What you are asked to do: Please output the records below word for word and omit the pictures.

Excerpted records:
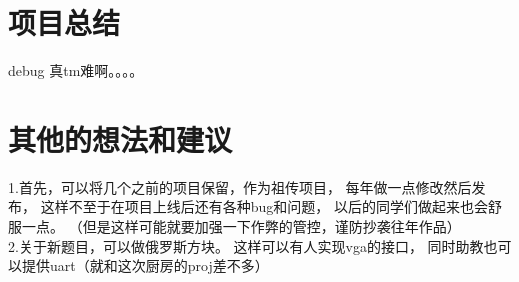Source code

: \documentclass[12pt, a4paper]{ctexart}
\begin{document}
\section{项目总结}
debug 真tm难啊。。。。


\section{其他的想法和建议}
1.首先，可以将几个之前的项目保留，作为祖传项目，
每年做一点修改然后发布，
这样不至于在项目上线后还有各种bug和问题，
以后的同学们做起来也会舒服一点。
（但是这样可能就要加强一下作弊的管控，谨防抄袭往年作品）\\
2.关于新题目，可以做俄罗斯方块。
这样可以有人实现vga的接口，
同时助教也可以提供uart（就和这次厨房的proj差不多）
\end{document}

Exercise answer:
Source code

: \documentclass[12pt, a4paper]{ctexart}
\begin{document}
\section{项目总结}
debug 真tm难啊。。。。


\section{其他的想法和建议}
1.首先，可以将几个之前的项目保留，作为祖传项目，
每年做一点修改然后发布，
这样不至于在项目上线后还有各种bug和问题，
以后的同学们做起来也会舒服一点。
（但是这样可能就要加强一下作弊的管控，谨防抄袭往年作品）\\
2.关于新题目，可以做俄罗斯方块。
这样可以有人实现vga的接口，
同时助教也可以提供uart（就和这次厨房的proj差不多）
\end{document}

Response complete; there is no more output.